■ **Work order**
Every line from the one with "und Messenger Apps." through the final line of the entries below should be returned exactly; leave out all other lines.

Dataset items
- - - - - - -
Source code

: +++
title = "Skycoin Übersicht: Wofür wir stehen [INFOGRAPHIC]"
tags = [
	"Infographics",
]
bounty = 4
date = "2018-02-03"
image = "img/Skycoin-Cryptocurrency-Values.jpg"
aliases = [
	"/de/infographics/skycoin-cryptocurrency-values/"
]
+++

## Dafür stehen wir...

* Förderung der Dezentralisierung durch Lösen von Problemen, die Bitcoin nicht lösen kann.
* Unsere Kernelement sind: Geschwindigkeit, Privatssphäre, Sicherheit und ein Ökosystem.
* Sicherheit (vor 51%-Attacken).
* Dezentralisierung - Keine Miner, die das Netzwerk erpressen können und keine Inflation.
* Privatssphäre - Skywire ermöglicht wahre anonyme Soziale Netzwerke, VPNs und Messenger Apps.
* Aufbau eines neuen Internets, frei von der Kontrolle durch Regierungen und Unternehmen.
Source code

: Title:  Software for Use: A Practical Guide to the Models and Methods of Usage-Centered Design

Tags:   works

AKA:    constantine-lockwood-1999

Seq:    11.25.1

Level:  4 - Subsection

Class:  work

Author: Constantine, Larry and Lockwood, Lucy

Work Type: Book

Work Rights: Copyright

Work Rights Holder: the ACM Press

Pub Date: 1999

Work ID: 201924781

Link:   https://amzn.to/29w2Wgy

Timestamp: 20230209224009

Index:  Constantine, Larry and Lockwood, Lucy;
- - - - - - -
■ **Reply**
* Privatssphäre - Skywire ermöglicht wahre anonyme Soziale Netzwerke, VPNs und Messenger Apps.
* Aufbau eines neuen Internets, frei von der Kontrolle durch Regierungen und Unternehmen.
Source code

: Title:  Software for Use: A Practical Guide to the Models and Methods of Usage-Centered Design

Tags:   works

AKA:    constantine-lockwood-1999

Seq:    11.25.1

Level:  4 - Subsection

Class:  work

Author: Constantine, Larry and Lockwood, Lucy

Work Type: Book

Work Rights: Copyright

Work Rights Holder: the ACM Press

Pub Date: 1999

Work ID: 201924781

Link:   https://amzn.to/29w2Wgy

Timestamp: 20230209224009

Index:  Constantine, Larry and Lockwood, Lucy;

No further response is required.